BRIEF:
Note how many lines in the material have "optimization", and give only that figure.

SUPPLIED RECORDS:
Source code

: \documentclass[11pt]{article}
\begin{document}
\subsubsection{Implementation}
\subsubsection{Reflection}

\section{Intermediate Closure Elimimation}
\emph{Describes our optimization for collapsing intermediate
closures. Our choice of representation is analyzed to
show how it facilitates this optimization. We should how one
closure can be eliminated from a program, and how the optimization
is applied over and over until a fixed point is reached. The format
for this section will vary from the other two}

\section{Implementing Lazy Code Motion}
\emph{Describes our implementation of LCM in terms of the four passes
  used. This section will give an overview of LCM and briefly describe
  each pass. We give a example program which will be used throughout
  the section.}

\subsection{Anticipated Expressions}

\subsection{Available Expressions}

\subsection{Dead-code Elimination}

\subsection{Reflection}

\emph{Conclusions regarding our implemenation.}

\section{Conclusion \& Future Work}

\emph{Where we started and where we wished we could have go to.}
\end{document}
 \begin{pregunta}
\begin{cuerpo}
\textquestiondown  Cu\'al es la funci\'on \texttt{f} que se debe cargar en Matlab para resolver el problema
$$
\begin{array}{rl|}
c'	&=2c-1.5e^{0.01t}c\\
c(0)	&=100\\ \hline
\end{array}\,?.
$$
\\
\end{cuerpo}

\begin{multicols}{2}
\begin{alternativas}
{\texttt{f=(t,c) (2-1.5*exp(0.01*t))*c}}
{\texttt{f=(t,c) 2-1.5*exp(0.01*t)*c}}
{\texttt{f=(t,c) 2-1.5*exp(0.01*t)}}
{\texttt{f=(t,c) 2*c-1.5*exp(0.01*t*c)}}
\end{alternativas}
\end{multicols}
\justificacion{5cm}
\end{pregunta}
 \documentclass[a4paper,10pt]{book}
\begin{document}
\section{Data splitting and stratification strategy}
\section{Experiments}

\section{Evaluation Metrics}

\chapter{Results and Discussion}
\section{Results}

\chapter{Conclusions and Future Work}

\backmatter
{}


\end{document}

TASK ANSWER:
3